In 1835 a labourer was digging a field just outside the English seaside town of Margate. His work was interrupted when he thrust his spade in to the soil and it simply vanished in to the ground. The master of the nearby Dane House School, James Newlove, was made aware of this strange disappearance. He volunteered his young son, Joshua, for the task of being lowered, candle in hand, in to the void via a length of rope
Regardless of our modern sensibilities about the health and safety of children, when Joshua was pulled back to the surface his wide-eyed tale astonished everyone. He told of a magical temple adorned in shells, hundreds, thousands… millions of them. All told, 4.6 million.
Joshua’s tale was nowhere near as tall as people may have at first imagined. When the hole was widened enough for adults to enter they too witnessed the wondrous contents of the winding subterranean passageway, complete with an altar chamber and rotunda. Newlove senior, a canny schoolmaster if ever there was one, was first to consider the financial benefits such a discovery might reap. He hurriedly purchased the land above the mysterious chamber and began to adapt it so that visitors might enter – for a small charge of course. In 1837, just two years after its discovery, the grotto opened to a curious public. Yet to this day debate rages (in a very English way, of course, involving polite discussion over tea and cucumber sandwiches) about it origins.
How it came to be originally built remains unexplained. However, the 2000 square feet of mosaics, created from mussel, cockle, whelk and oyster shells have provoked a multitude of explanations none of which have been confirmed with any total surety.
Shell grottoes of this type were extremely popular in the Europe of the 1700s. Many suppose that this was the result of a local bigwig embarking on the Grand Tour and returning with a desire to recreate a highlight of his or her European expedition. Yet although this is not without the realms of possibility, the land above the grotto never formed part of any large estate, which is where you would expect such an extravagance to be positioned – close enough to the big house to easily chaperone curious guests to its confines. These visitors would be impressed both by the owner’s wealth and aesthetics because, frankly, this kind of thing was built to do both.
Moreover, had the grotto been built in the 1700s then there would have been some vestigial local memory (or legend) of its construction. In order to get millions of shells in to this underground passage many local people would have to have been involved in their transport. Yet the discovery in 1835 was a surprise to all – no one stepped forward with any explanation.
It has been suggested that the grotto was a smuggler’s cave – almost all the shells are British and so it could have been a hideaway made by locals for stolen and contraband goods. Yet this idea doesn’t hold much water either. Although near to the sea, the waves remain stubbornly a number of miles away and there are no tunnels from coast to ‘cave’. Plus with a distinct lack of an escape route any smuggler would have been mad to hide their booty here – not to mention the fact that they would have had to spend more of their time decorating the place than doing any actual smuggling. So, it’s a no to that theory as well.
Could it be a Roman temple? A remnant of dark-age rituals? A prehistoric astronomical calendar? Make up a theory and it could well be feasible – and many have. There have even been séances held in the grotto to try and contact the spirits of the builders, such as the one from the 1930s above.

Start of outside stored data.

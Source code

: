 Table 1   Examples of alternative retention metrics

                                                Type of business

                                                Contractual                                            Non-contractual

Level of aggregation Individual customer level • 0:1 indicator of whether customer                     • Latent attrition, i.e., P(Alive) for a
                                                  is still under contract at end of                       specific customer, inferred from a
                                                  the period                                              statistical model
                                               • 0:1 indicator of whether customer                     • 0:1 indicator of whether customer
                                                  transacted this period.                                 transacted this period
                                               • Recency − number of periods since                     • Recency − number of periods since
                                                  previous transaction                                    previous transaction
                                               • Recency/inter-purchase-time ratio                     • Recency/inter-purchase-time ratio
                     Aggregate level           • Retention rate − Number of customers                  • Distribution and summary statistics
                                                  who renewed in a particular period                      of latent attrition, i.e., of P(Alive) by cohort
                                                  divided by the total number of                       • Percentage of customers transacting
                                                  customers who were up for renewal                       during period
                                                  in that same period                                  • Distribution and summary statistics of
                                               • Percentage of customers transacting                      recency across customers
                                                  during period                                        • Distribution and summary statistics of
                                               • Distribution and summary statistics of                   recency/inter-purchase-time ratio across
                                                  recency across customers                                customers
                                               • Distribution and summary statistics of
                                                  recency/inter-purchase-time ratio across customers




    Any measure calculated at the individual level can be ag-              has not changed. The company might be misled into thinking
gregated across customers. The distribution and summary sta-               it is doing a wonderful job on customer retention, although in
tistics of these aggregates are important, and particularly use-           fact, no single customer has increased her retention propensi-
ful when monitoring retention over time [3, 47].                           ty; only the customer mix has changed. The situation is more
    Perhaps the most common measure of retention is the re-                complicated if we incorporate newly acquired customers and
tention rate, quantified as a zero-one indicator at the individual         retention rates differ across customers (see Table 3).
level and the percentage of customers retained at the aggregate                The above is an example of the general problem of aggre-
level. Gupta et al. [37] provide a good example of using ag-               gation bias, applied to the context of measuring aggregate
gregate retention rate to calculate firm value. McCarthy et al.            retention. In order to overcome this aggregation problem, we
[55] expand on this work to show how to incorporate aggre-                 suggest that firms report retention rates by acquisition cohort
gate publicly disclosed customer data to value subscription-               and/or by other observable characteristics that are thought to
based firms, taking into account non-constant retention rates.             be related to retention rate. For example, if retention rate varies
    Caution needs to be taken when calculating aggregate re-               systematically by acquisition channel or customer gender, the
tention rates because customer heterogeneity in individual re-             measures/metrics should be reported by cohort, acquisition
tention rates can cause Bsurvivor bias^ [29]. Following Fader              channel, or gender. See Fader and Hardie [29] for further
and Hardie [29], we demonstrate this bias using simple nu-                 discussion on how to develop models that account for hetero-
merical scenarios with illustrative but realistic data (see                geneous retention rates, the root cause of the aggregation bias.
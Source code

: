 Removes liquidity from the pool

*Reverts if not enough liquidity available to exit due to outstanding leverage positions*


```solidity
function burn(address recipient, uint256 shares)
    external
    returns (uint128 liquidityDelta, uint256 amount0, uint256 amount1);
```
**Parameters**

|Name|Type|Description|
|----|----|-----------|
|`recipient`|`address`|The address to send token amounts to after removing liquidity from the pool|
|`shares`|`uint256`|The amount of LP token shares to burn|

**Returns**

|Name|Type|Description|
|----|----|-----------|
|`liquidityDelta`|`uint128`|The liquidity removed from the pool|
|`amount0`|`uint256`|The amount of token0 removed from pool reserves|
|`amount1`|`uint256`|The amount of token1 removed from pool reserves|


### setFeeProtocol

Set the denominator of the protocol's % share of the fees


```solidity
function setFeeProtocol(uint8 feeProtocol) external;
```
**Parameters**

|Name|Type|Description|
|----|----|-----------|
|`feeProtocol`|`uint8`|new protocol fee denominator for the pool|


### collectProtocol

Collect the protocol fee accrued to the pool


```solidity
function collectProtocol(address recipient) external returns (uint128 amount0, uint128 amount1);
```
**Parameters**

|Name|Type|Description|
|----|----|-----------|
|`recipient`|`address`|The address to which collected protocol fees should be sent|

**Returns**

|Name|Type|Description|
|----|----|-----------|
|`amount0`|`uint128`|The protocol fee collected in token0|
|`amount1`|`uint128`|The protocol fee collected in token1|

A number of the shells have been vandalised over the years by visitors. Even though this is difficult to condone it adds an extra layer of history to the place.
The latest research which took place in 2006 points towards an explanation which might please Indiana Jones fans. Mick Twyman of the Margate Historical Society put forward the suggestion that the grotto was built by the Knights Templar or their associates sometime in the middle 1100s. He has suggested this after a painstaking measurement of angles inside the grotto (a temple now, perhaps?) and the way that the sunlight is projected in to the inside of the dome. The altar chamber certainly looks the part of an early temple for masonic rituals. Yet this kind of theory, unlike its scientific namesake, isn’t proof – just conjecture however sensible and enlightened.
Why not get the shells carbon-dated? This is certainly a possibility for the current owner (the grotto has always been in private hands although recent restoration work has been done in partnership with English Heritage, the charity that looks after the National Heritage Collection of the country). However, this has been advised against for a number of reasons. First and foremost quite a number of shell samples would be needed to ensure that dating caught the earliest shells and not just those used in previous (unknown) restoration work over the centuries. Secondly it’s expensive and money needs to be more urgently spent on conservation rather than speculative investigation, however scientific and potentially illuminating.
How did the shells look before the decades of gas-lit exhibition and when water damage had not bleached them? A modern recreation of a panel from the grotto shows how it must have dazzled visitors in its heyday.
Yet, perhaps it is best to leave well alone in terms of a definitive origin story. After all, even a secure dating of the oldest shells in the grotto would only establish their age – it would hardly go any further in discovering who built the grotto and why. Sometimes it’s simply best to allow imagination to flourish and allow visitors to create their own history for this amazing place.